Ces ONG ont été confrontées aux problématiques de la santé sexuelle et des violences faites aux femmes en transit, qui leur ont fait prendre conscience de la nécessité de mettre en place une approche de « genre » pour penser l’accompagnement de ces personnes et réduire les risques de violences.

Cette approche spécifique, nous en avons bien conscience au sein de la délégation aux droits des femmes, est indispensable pour aborder les violences faites aux femmes et les spécificités de leur accueil et de leur accompagnement : organisation des lieux d’accueil et de soins, des douches, des files d’attente, mais aussi prise en compte des sujets liés à la santé et à la sexualité, comme le recours à l’IVG, difficiles à aborder et donc souvent occultés.

Cet exemple révèle la nécessité de retenir une approche prenant en compte les spécificités de genre.

Le planning familial du Pas-de-Calais a ainsi été sollicité par les ONG pour organiser une formation « genre et migration » à destination des bénévoles et des professionnels en contact avec ces femmes migrantes.
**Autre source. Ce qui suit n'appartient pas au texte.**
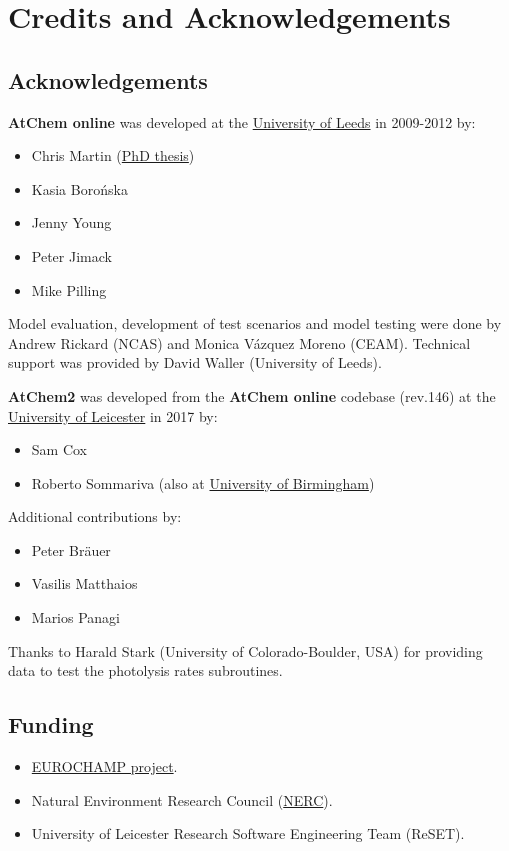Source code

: \chapter{Credits and Acknowledgements} \label{ch:credits}

\section{Acknowledgements} \label{sec:acknowledgements}

\textbf{AtChem online} was developed at the
\href{https://www.leeds.ac.uk}{University of Leeds} in 2009-2012 by:

\begin{itemize}
\item Chris Martin (\href{http://etheses.whiterose.ac.uk/1596/}{PhD
    thesis})
\item Kasia Boro{\'n}ska
\item Jenny Young
\item Peter Jimack
\item Mike Pilling
\end{itemize}

Model evaluation, development of test scenarios and model testing were
done by Andrew Rickard (NCAS) and Monica V{\'a}zquez Moreno (CEAM).
Technical support was provided by David Waller (University of Leeds).

\textbf{AtChem2} was developed from the \textbf{AtChem online}
codebase (rev.146) at the \href{https://le.ac.uk}{University of
  Leicester} in 2017 by:

\begin{itemize}
\item Sam Cox
\item Roberto Sommariva (also at
  \href{https://www.birmingham.ac.uk}{University of Birmingham})
\end{itemize}

Additional contributions by:

\begin{itemize}
\item Peter Br{\"a}uer
\item Vasilis Matthaios
\item Marios Panagi
\end{itemize}

Thanks to Harald Stark (University of Colorado-Boulder, USA) for
providing data to test the photolysis rates subroutines.

\section{Funding} \label{sec:funding}

\begin{itemize}
\item \href{https://www.eurochamp.org/}{EUROCHAMP project}.
\item Natural Environment Research Council
  (\href{https://nerc.ukri.org/}{NERC}).
\item University of Leicester Research Software Engineering Team
  (ReSET).
\end{itemize}

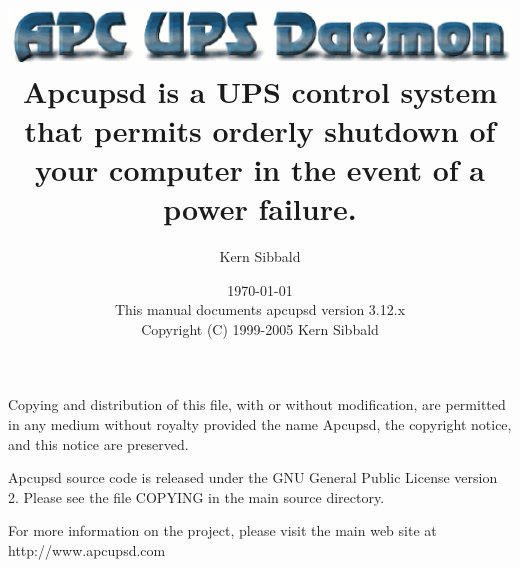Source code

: \documentclass[11pt,a4paper]{report}
\begin{document}
\sloppy

\parskip 10pt
\parindent 0pt

\title{\includegraphics{./apcupsd.eps} \\ \bigskip
   \Large{Apcupsd is a UPS control system that permits
   orderly shutdown of your
   computer in the event of a power failure.} }
\author{Kern Sibbald}
\date{\vspace{2.0in}\today \\
      This manual documents apcupsd version 3.12.x \\
Copyright (C) 1999-2005 Kern Sibbald }


\maketitle

Copying and distribution of this file, with or without
modification, are permitted in any medium without royalty
provided the name Apcupsd, the copyright notice, and this notice
are preserved.

Apcupsd source code is released under the GNU General Public
License version 2. Please see the file COPYING in the main source
directory.

For more information on the project, please visit the main web
site at http://www.apcupsd.com

\clearpage
\tableofcontents
\clearpage
\listoffigures
\clearpage
\listoftables
\clearpage


\printindex
\end{document}
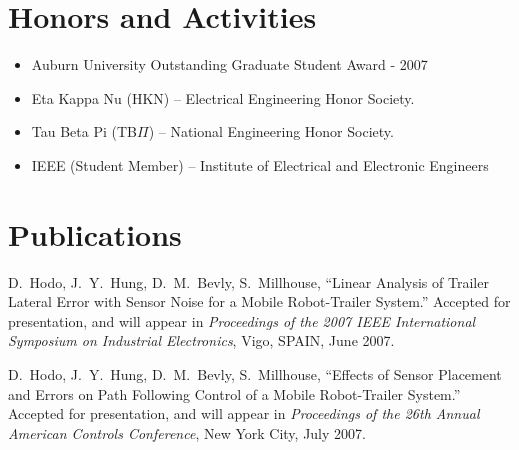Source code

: \begin{resume}
\section{\sc Honors and Activities}
\begin{itemize}
	\item Auburn University Outstanding Graduate Student Award - 2007
  \item Eta Kappa Nu (HKN) -- Electrical Engineering Honor Society.
  \item Tau Beta Pi (TB$\Pi$) -- National Engineering Honor Society.
  \item IEEE (Student Member) -- Institute of Electrical and Electronic Engineers
\end{itemize}

\section{\sc Publications}
D.~Hodo, J.~Y.~Hung, D.~M.~Bevly, S.~Millhouse, ``Linear Analysis of Trailer Lateral Error with Sensor Noise for a Mobile Robot-Trailer System.'' Accepted for presentation, and will appear in \emph{Proceedings of the 2007 IEEE International Symposium on Industrial Electronics}, Vigo, SPAIN, June 2007.

D.~Hodo, J.~Y.~Hung, D.~M.~Bevly, S.~Millhouse, ``Effects of Sensor Placement and Errors on Path Following Control of a Mobile Robot-Trailer System.'' Accepted for presentation, and will appear in \emph{Proceedings of the 26th Annual American Controls Conference}, New York City, July 2007.

\end{resume}


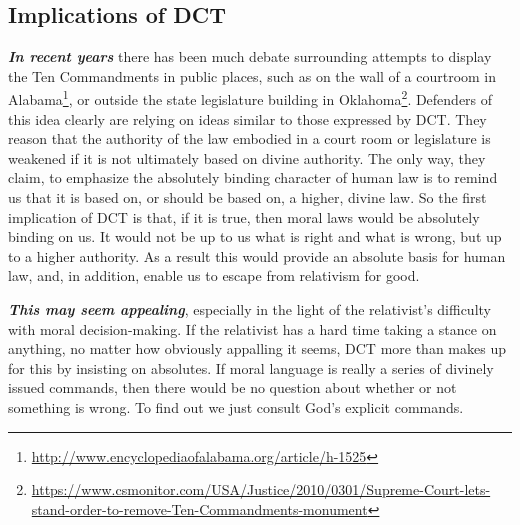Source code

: \documentclass[
  12pt, openany]{book}
\renewcommand{\href}[2]{#2\footnote{\url{#1}}}
\theoremstyle{definition}
\theoremstyle{definition}
\theoremstyle{definition}
\theoremstyle{remark}
\begin{document}
\hypertarget{implications-of-dct}{%
\subsection*{Implications of DCT}\label{implications-of-dct}}


\textbf{\emph{In recent years}} there has been much debate surrounding attempts to display the Ten Commandments in public places, such as on the \href{http://www.encyclopediaofalabama.org/article/h-1525}{wall of a courtroom in Alabama}, or outside the state legislature building in \href{https://www.csmonitor.com/USA/Justice/2010/0301/Supreme-Court-lets-stand-order-to-remove-Ten-Commandments-monument}{Oklahoma}. Defenders of this idea clearly are relying on ideas similar to those expressed by DCT. They reason that the authority of the law embodied in a court room or legislature is weakened if it is not ultimately based on divine authority. The only way, they claim, to emphasize the absolutely binding character of human law is to remind us that it is based on, or should be based on, a higher, divine law. So the first implication of DCT is that, if it is true, then moral laws would be absolutely binding on us. It would not be up to us what is right and what is wrong, but up to a higher authority. As a result this would provide an absolute basis for human law, and, in addition, enable us to escape from relativism for good.

\textbf{\emph{This may seem appealing}}, especially in the light of the relativist's difficulty with moral decision-making. If the relativist has a hard time taking a stance on anything, no matter how obviously appalling it seems, DCT more than makes up for this by insisting on absolutes. If moral language is really a series of divinely issued commands, then there would be no question about whether or not something is wrong. To find out we just consult God's explicit commands.
\end{document}

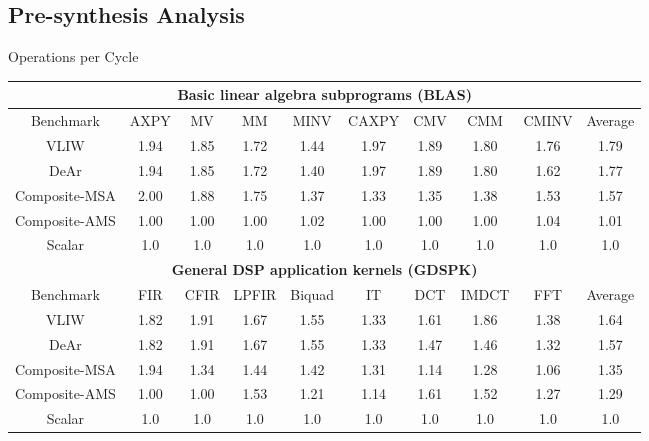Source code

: \documentclass{beamer}
\begin{document}
\begin{CJK}{UTF8}{bkai}
    \subsection{Pre-synthesis Analysis}

    \begin{frame}{Operations per Cycle}
        \begin{table}[!ht]
            \centering
            \resizebox{\columnwidth}{!}
            {
                \begin{tabular}{|c|c|c|c|c|c|c|c|c|c|}
                    \hline
                    \multicolumn{10}{|c|}{\textbf{Basic linear algebra subprograms (BLAS)}} \\ \hline
                    Benchmark  &  AXPY  &  MV  &  MM  &  MINV  &  CAXPY  &  CMV  &  CMM  &  CMINV  &  Average \\ \hline 
                    VLIW  &   1.94  &   1.85  &   1.72  &   1.44  &   1.97  &   1.89  &   1.80  &   1.76  &   1.79     \\ \hline 
                    DeAr  &   1.94  &   1.85  &   1.72  &   1.40  &   1.97  &   1.89  &   1.80  &   1.62  &   1.77     \\ \hline
                    Composite-MSA  &   2.00  &   1.88  &   1.75  &   1.37  &   1.33  &   1.35  &   1.38  &   1.53  &   1.57     \\ \hline 
                    Composite-AMS  &   1.00  &   1.00  &   1.00  &   1.02  &   1.00  &   1.00  &   1.00  &   1.04  &   1.01     \\ \hline 
                    Scalar  & 1.0  & 1.0  & 1.0  & 1.0  & 1.0  & 1.0  & 1.0  & 1.0  & 1.0 \\ \hline 
                    \multicolumn{10}{|c|}{\textbf{General DSP application kernels (GDSPK)}}                     \\ \hline
                    Benchmark  &  FIR  &  CFIR  &  LPFIR  &  Biquad  &  IT  &  DCT  &  IMDCT  &  FFT  &  Average \\ \hline 
                    VLIW  &   1.82  &   1.91  &   1.67  &   1.55  &   1.33  &   1.61  &   1.86  &   1.38  &   1.64     \\ \hline 
                    DeAr  &   1.82  &   1.91  &   1.67  &   1.55  &   1.33  &   1.47  &   1.46  &   1.32  &   1.57     \\ \hline 
                    Composite-MSA  &   1.94  &   1.34  &   1.44  &   1.42  &   1.31  &   1.14  &   1.28  &   1.06  &   1.35     \\ \hline 
                    Composite-AMS  &   1.00  &   1.00  &   1.53  &   1.21  &   1.14  &   1.61  &   1.52  &   1.27  &   1.29     \\ \hline 
                    Scalar  & 1.0  & 1.0  & 1.0  & 1.0  & 1.0  & 1.0  & 1.0  & 1.0  & 1.0 \\ \hline 
                \end{tabular}
            }
        \end{table}


\end{frame}
\end{CJK}
\end{document}
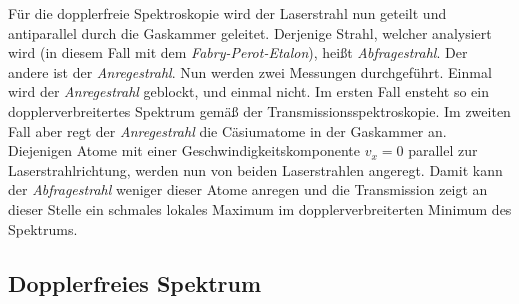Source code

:\documentclass[../bericht.tex]{subfiles}
\begin{document}
      F\"ur die dopplerfreie Spektroskopie wird der Laserstrahl nun geteilt und antiparallel durch die Gaskammer geleitet. Derjenige Strahl, welcher analysiert wird (in diesem Fall mit dem \textit{Fabry-Perot-Etalon}), hei\ss{}t \textit{Abfragestrahl}. Der andere ist der \textit{Anregestrahl}. Nun werden zwei Messungen durchgef\"uhrt. Einmal wird der \textit{Anregestrahl} geblockt, und einmal nicht. Im ersten Fall ensteht so ein dopplerverbreitertes Spektrum gem\"a\ss{} der Transmissionsspektroskopie. Im zweiten Fall aber regt der \textit{Anregestrahl} die C\"asiumatome in der Gaskammer an. Diejenigen Atome mit einer Geschwindigkeitskomponente $v_x=0$ parallel zur Laserstrahlrichtung, werden nun von beiden Laserstrahlen angeregt. Damit kann der \textit{Abfragestrahl} weniger dieser Atome anregen und die Transmission zeigt an dieser Stelle ein schmales lokales Maximum im dopplerverbreiterten Minimum des Spektrums.


      \subsection{Dopplerfreies Spektrum}
      \label{subsec:dopplerfreies-spektrum}
\end{document}
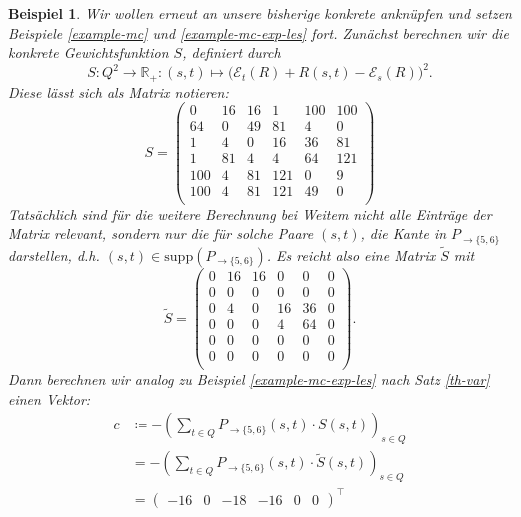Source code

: \documentclass[a4paper]{article}
\newtheorem{beispiel}[satz]{Beispiel}
\theoremstyle{nonumberplain}
\begin{document}
\begin{beispiel}\label{example-mc-var-les}
	Wir wollen erneut an unsere bisherige konkrete \mc{} anknüpfen und setzen Beispiele \ref{example-mc} und \ref{example-mc-exp-les} fort.
	Zunächst berechnen wir die konkrete Gewichtsfunktion $S$, definiert durch
	\[
		S: Q^2 \to \mathbb{R}_+ : (s,t) \mapsto \big(\mathcal{E}_{t}(R) + R(s,t) - \mathcal{E}_{s}(R)\big)^2\text{.}
	\]
	Diese lässt sich als Matrix notieren:
	\begin{equation*}
	S = \begin{pmatrix}
			0 & 16 & 16 & 1 & 100 & 100 \\
			64 & 0 & 49 & 81 & 4 & 0 \\
			1 & 4 & 0 & 16 & 36 & 81 \\
			1 & 81 & 4 & 4 & 64 & 121 \\
			100 & 4 & 81 & 121 & 0 & 9 \\
			100 & 4 & 81 & 121 & 49 & 0 \\
		\end{pmatrix}
	\end{equation*}
	Tatsächlich sind für die weitere Berechnung bei Weitem nicht alle Einträge der Matrix relevant, sondern nur die für solche Paare $(s,t)$, die Kante in $P_{\rightarrow \{5,6\}}$ darstellen, d.h. $(s,t) \in \mathrm{supp}(P_{\rightarrow \{5,6\}})$. Es reicht also eine Matrix $\tilde{S}$ mit
	\begin{equation*}
		\tilde{S} = \begin{pmatrix}
			0 & 16 & 16 & 0 & 0 & 0 \\
			0 & 0 & 0 & 0 & 0 & 0 \\
			0 & 4 & 0 & 16 & 36 & 0 \\
			0 & 0 & 0 & 4 & 64 & 0 \\
			0 & 0 & 0 & 0 & 0 & 0 \\
			0 & 0 & 0 & 0 & 0 & 0 \\
		\end{pmatrix}\text{.}
	\end{equation*}
		Dann berechnen wir analog zu Beispiel \ref{example-mc-exp-les} nach Satz \ref{th-var} einen Vektor:
	\begin{align*}
	c &\coloneqq - \left(\sum_{t \in Q}{ P_{\rightarrow \{5,6\}}(s,t) \cdot S(s,t) }\right)_{s \in Q} \\
	&= - \left(\sum_{t \in Q}{ P_{\rightarrow \{5,6\}}(s,t) \cdot \tilde{S}(s,t) }\right)_{s \in Q} \\
	&= \begin{pmatrix} -16 & 0 & -18 & -16 & 0 & 0 \end{pmatrix}^\intercal

\end{align*}
\end{beispiel}
\end{document}
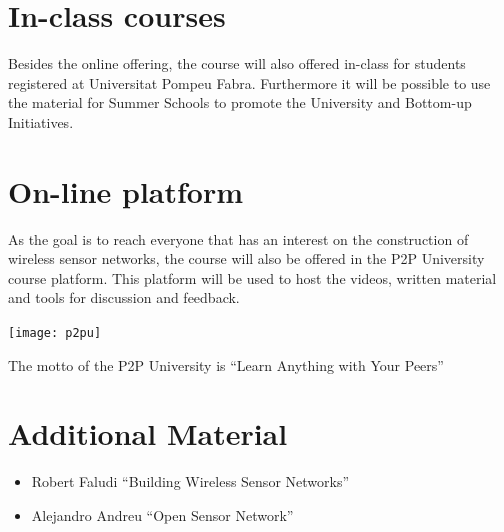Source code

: \documentclass{tufte-book} %
\begin{document}


\section{In-class courses}
Besides the online offering, the course will also offered in-class for students registered at Universitat Pompeu Fabra.
Furthermore it will be possible to use the material for Summer Schools to promote the University and Bottom-up Initiatives.

\section{On-line platform}

As the goal is to reach everyone that has an interest on the construction of wireless sensor networks, the course will also be offered in the P2P University course platform.
This platform will be used to host the videos, written material and tools for discussion and feedback.

\begin{marginfigure}
\texttt{[image: p2pu]}
\caption{The motto of the P2P University is ``Learn Anything with Your Peers''}
\label{fig:p2pu}
\end{marginfigure}

\section{Additional Material}

\begin{itemize}
\item Robert Faludi ``Building Wireless Sensor Networks''
\item Alejandro Andreu ``Open Sensor Network''
\end{itemize}
\end{document}
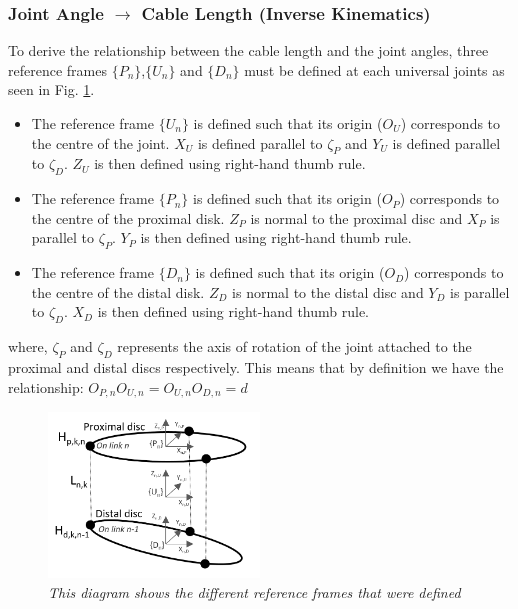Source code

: \documentclass[a4paper,12pt]{report}
\begin{document}
\subsubsection{Joint Angle \textbf{$\longrightarrow$} Cable Length (Inverse Kinematics)}
To derive the relationship between the cable length and the joint angles, three reference frames $\{P_n\}$,$\{U_n\}$ and $\{D_n\}$ must be defined at each universal joints as seen in Fig. \ref{ref-frames}.

\begin{itemize}
	\item The reference frame $\{U_n\}$ is defined such that its origin ($O_U$) corresponds to the centre of the joint. $X_U$ is defined parallel to $\zeta_P$ and $Y_U$ is defined parallel to $\zeta_D$. $Z_U$ is then defined using right-hand thumb rule.
	\item The reference frame $\{P_n\}$ is defined such that its origin ($O_P$) corresponds to the centre of the proximal disk. $Z_P$ is normal to the proximal disc and $X_P$ is parallel to $\zeta_P$. $Y_P$ is then defined using right-hand thumb rule.
	\item The reference frame $\{D_n\}$ is defined such that its origin ($O_D$) corresponds to the centre of the distal disk. $Z_D$ is normal to the distal disc and $Y_D$ is parallel to $\zeta_D$. $X_D$ is then defined using right-hand thumb rule.
\end{itemize}

where, $\zeta_P$ and $\zeta_D$ represents the axis of rotation of the joint attached to the proximal and distal discs respectively.
This means that by definition we have the relationship: $O_{P,n}O_{U,n}=O_{U,n}O_{D,n}=d$
\begin{figure}[H]
	\centering
	\includegraphics[width=0.5\textwidth]{images/Refrence_frames.png}
	\caption{\textit{This diagram shows the different reference frames that were defined}}
	\label{ref-frames}
\end{figure}
\end{document}
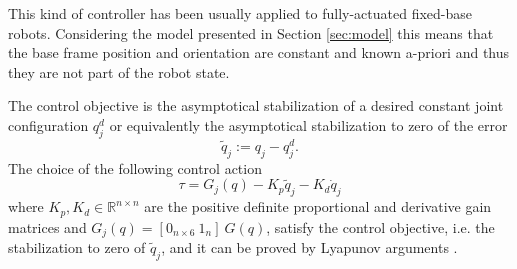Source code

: %
This kind of controller has been usually applied to fully-actuated fixed-base robots.
Considering the model presented in Section \ref{sec:model} this means that the base frame position and orientation are constant and known a-priori and thus they are not part of the robot state.

The control objective is the asymptotical stabilization of a desired constant joint configuration $q_j^d$ or equivalently the asymptotical stabilization to zero of the error
\[\tilde{q}_j := q_j - q_j^d. \]
The choice of the following control action
\begin{equation}\label{eq:pd_plus_grav_law}
    \tau = G_j(q) - K_p \tilde{q}_j - K_d \dot{q}_j
\end{equation}
where $K_p, K_d \in \mathbb{R}^{n\times n}$ are the positive definite proportional and derivative gain matrices and $G_j(q) = [0_{n \times 6}
~1_n]~G(q)$, 
satisfy the control objective, i.e. the stabilization to zero of $\tilde{q}_j$, and it can be proved by Lyapunov arguments \cite[Sec. 6.5.1]{Siciliano2009}.


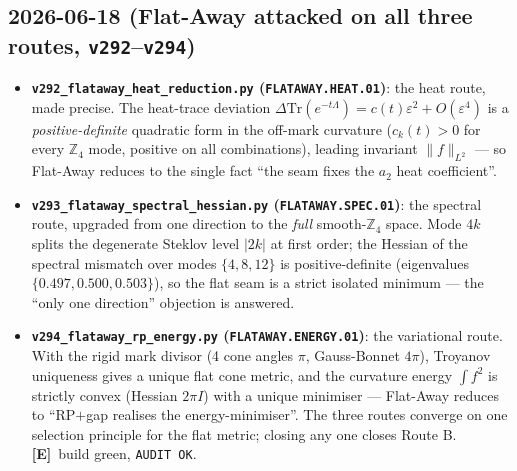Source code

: \documentclass[11pt]{article}
\providecommand{\mE}{\textbf{[E]}}\providecommand{\mC}{\textbf{[C]}}
\begin{document}
\subsection*{2026-06-18 (Flat-Away attacked on all three routes, \texttt{v292}--\texttt{v294})}
\begin{itemize}
\item \textbf{\texttt{v292\_flataway\_heat\_reduction.py} (\texttt{FLATAWAY.HEAT.01})}: the heat route, made
  precise. The heat-trace deviation $\Delta\mathrm{Tr}(e^{-t\Lambda})=c(t)\varepsilon^2+O(\varepsilon^4)$ is a
  \emph{positive-definite} quadratic form in the off-mark curvature ($c_k(t)>0$ for every $\mathbb{Z}_4$ mode,
  positive on all combinations), leading invariant $\|f\|_{L^2}$ --- so Flat-Away reduces to the single fact
  ``the seam fixes the $a_2$ heat coefficient''.
\item \textbf{\texttt{v293\_flataway\_spectral\_hessian.py} (\texttt{FLATAWAY.SPEC.01})}: the spectral route,
  upgraded from one direction to the \emph{full} smooth-$\mathbb{Z}_4$ space. Mode $4k$ splits the degenerate
  Steklov level $|2k|$ at first order; the Hessian of the spectral mismatch over modes $\{4,8,12\}$ is
  positive-definite (eigenvalues $\{0.497,0.500,0.503\}$), so the flat seam is a strict isolated minimum --- the
  ``only one direction'' objection is answered.
\item \textbf{\texttt{v294\_flataway\_rp\_energy.py} (\texttt{FLATAWAY.ENERGY.01})}: the variational route. With
  the rigid mark divisor (4 cone angles $\pi$, Gauss-Bonnet $4\pi$), Troyanov uniqueness gives a unique flat
  cone metric, and the curvature energy $\int f^2$ is strictly convex (Hessian $2\pi I$) with a unique
  minimiser --- Flat-Away reduces to ``RP$+$gap realises the energy-minimiser''. The three routes converge on
  one selection principle for the flat metric; closing any one closes Route B. \mE\ build green,
  \texttt{AUDIT OK}.
\end{itemize}
\end{document}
Pour financer ces actions de formation, le planning familial a sollicité en vain l’ARS, l’Agence régionale de santé, afin de mettre en place un partenariat. Le planning familial a bien réussi à obtenir un financement du Fonds pour les femmes en Méditerranée, mais aucun de l’État. Je souhaitais vous faire part de cet exemple, qui s’apparente pour moi à un dysfonctionnement tout à fait préjudiciable.

J’espère, madame la ministre, que vous relaierez ces deux recommandations lors des prochains arbitrages budgétaires.